◆ Work order:
Provide the count of lines below where "label" occurs, with no other output.

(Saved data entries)

########

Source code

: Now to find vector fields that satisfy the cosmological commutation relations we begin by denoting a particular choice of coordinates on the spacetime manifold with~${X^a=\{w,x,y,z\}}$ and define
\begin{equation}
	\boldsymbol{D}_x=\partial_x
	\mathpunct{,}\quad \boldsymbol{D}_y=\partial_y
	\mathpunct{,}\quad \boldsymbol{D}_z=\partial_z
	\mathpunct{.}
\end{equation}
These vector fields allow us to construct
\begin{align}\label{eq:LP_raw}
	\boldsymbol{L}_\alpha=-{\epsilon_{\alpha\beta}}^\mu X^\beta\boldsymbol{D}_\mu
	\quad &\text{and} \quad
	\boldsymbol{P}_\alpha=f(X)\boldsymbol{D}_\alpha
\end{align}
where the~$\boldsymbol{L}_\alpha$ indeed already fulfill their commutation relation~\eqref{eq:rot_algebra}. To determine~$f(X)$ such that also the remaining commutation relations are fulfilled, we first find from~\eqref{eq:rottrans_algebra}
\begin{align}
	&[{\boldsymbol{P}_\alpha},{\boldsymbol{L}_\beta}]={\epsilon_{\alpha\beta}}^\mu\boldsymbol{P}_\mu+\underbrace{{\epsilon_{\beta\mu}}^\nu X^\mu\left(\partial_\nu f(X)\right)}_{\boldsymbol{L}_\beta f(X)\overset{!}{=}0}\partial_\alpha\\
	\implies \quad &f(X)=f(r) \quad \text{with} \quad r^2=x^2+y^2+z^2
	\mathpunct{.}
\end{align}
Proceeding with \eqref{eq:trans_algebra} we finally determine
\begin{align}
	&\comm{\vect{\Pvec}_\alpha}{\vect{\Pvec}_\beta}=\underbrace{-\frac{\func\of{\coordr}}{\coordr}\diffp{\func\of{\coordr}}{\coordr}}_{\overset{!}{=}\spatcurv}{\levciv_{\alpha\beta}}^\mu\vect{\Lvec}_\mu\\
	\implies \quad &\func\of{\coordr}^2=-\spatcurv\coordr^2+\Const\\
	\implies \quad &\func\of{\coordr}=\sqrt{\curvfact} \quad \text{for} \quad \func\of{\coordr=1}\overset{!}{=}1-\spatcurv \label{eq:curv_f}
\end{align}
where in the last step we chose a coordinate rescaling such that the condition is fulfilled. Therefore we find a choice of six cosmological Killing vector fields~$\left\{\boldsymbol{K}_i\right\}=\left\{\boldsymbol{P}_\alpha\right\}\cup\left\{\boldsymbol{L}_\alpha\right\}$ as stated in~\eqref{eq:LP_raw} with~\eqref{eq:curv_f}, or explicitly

########

◆ Answer for the task:
2